= INSTRUCTIONS FOR THE TASK =
The lines needed are those from the start of the records through the line holding "This functionality is only available in [Portainer", each copied exactly.

(Dataset entries)
○ ○ ○ ○
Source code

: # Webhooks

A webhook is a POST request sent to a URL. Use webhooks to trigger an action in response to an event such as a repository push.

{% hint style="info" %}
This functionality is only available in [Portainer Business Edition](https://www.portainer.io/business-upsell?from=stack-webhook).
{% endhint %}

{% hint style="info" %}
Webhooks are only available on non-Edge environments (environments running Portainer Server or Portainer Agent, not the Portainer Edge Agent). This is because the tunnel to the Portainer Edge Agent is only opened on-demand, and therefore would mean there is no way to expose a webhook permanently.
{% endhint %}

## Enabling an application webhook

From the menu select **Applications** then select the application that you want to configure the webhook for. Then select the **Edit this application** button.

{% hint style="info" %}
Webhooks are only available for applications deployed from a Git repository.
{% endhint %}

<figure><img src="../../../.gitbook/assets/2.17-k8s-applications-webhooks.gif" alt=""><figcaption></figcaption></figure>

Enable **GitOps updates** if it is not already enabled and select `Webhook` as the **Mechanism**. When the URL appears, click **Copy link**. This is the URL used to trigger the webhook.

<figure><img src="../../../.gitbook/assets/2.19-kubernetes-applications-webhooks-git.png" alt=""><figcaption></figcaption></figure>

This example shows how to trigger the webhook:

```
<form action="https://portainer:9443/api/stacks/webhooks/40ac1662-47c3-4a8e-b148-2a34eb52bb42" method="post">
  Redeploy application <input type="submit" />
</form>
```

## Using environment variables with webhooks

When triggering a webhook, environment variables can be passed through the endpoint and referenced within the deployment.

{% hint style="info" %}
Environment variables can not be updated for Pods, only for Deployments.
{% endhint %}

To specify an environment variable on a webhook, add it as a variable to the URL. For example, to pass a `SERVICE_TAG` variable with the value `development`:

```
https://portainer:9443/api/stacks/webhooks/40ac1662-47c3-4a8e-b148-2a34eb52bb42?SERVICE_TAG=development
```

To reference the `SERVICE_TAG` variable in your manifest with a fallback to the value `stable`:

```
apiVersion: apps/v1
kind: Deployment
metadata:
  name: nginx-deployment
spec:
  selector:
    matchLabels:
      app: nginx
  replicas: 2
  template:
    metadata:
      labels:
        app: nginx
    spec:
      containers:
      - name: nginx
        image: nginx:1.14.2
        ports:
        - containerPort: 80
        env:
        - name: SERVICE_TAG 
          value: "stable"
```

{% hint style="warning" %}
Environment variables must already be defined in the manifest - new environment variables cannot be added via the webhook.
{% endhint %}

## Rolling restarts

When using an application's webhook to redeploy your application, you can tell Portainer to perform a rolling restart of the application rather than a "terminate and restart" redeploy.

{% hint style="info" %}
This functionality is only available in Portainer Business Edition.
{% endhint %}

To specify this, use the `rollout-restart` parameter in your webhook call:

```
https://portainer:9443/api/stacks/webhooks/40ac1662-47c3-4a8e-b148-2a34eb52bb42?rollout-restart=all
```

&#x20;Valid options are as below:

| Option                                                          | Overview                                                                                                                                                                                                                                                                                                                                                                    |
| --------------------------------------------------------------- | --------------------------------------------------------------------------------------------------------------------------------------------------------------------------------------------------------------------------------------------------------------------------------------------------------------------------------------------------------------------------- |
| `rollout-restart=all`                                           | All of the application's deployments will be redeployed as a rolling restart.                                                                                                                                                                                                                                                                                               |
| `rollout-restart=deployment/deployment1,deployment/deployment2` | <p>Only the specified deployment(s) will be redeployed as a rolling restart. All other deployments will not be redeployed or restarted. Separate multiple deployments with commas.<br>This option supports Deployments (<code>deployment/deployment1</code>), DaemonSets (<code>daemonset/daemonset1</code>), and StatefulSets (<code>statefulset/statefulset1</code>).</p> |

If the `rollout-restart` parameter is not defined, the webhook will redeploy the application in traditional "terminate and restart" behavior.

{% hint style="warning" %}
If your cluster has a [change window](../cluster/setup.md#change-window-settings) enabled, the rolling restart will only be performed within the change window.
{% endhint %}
○ ○ ○ ○
= EXERCISE SOLUTION =
Source code

: # Webhooks

A webhook is a POST request sent to a URL. Use webhooks to trigger an action in response to an event such as a repository push.

{% hint style="info" %}
This functionality is only available in [Portainer Business Edition](https://www.portainer.io/business-upsell?from=stack-webhook).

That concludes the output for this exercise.